• WORK TO BE COMPLETED
Within the material, how many of the lines include the word "https"? State only that number.

• SOURCE MATERIAL
____

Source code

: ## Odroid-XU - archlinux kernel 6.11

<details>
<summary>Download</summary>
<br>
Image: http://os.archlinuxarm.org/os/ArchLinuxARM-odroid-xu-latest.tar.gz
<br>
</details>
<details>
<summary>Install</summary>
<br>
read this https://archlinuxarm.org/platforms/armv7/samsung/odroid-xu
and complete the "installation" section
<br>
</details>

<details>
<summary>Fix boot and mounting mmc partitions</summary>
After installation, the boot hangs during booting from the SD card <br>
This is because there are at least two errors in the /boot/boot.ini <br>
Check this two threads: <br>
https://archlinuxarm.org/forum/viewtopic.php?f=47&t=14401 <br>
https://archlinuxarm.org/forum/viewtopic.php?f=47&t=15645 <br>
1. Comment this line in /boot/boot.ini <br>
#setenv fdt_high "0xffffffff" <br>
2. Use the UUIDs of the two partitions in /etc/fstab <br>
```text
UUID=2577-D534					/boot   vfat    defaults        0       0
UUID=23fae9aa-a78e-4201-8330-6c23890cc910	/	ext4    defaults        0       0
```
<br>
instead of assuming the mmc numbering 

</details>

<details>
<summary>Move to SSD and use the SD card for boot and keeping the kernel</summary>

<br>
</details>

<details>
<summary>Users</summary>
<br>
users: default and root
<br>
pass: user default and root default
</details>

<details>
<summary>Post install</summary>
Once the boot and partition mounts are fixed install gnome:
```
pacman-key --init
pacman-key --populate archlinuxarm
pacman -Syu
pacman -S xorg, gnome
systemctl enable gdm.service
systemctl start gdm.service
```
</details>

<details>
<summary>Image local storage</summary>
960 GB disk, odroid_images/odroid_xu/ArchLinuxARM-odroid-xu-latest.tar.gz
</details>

____

• EXERCISE ANSWER
3